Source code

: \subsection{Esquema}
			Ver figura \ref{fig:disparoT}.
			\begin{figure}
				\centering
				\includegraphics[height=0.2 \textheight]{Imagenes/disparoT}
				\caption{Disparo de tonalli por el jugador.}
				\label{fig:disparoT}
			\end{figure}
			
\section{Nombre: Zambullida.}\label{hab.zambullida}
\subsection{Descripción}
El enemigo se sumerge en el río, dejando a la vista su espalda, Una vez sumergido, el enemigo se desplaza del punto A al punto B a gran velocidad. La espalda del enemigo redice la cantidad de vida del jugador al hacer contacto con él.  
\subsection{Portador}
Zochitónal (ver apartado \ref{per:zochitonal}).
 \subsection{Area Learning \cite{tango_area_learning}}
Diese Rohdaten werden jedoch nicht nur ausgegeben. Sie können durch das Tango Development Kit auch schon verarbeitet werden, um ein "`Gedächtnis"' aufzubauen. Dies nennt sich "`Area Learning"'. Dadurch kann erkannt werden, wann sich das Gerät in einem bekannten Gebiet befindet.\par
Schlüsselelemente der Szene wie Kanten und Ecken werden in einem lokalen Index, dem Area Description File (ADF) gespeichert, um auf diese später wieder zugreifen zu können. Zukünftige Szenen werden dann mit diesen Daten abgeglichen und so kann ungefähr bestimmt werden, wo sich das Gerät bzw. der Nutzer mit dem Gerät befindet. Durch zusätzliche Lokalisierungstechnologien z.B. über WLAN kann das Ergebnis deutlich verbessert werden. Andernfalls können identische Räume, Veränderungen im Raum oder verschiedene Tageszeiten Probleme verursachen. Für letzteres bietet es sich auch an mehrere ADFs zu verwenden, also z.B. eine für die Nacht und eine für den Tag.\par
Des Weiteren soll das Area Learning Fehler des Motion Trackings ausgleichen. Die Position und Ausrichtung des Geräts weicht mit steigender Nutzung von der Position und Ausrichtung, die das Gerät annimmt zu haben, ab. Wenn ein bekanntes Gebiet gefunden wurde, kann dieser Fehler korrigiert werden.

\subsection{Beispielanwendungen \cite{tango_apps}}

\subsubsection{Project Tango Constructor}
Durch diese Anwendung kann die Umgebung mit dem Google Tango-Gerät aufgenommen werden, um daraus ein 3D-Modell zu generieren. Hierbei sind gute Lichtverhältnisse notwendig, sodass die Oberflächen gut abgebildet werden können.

──────────────────────────────

### Exercise prompt
Pull every line containing "jugador" out of the material and copy it.

### Answer to this problem
				\caption{Disparo de tonalli por el jugador.}
El enemigo se sumerge en el río, dejando a la vista su espalda, Una vez sumergido, el enemigo se desplaza del punto A al punto B a gran velocidad. La espalda del enemigo redice la cantidad de vida del jugador al hacer contacto con él.  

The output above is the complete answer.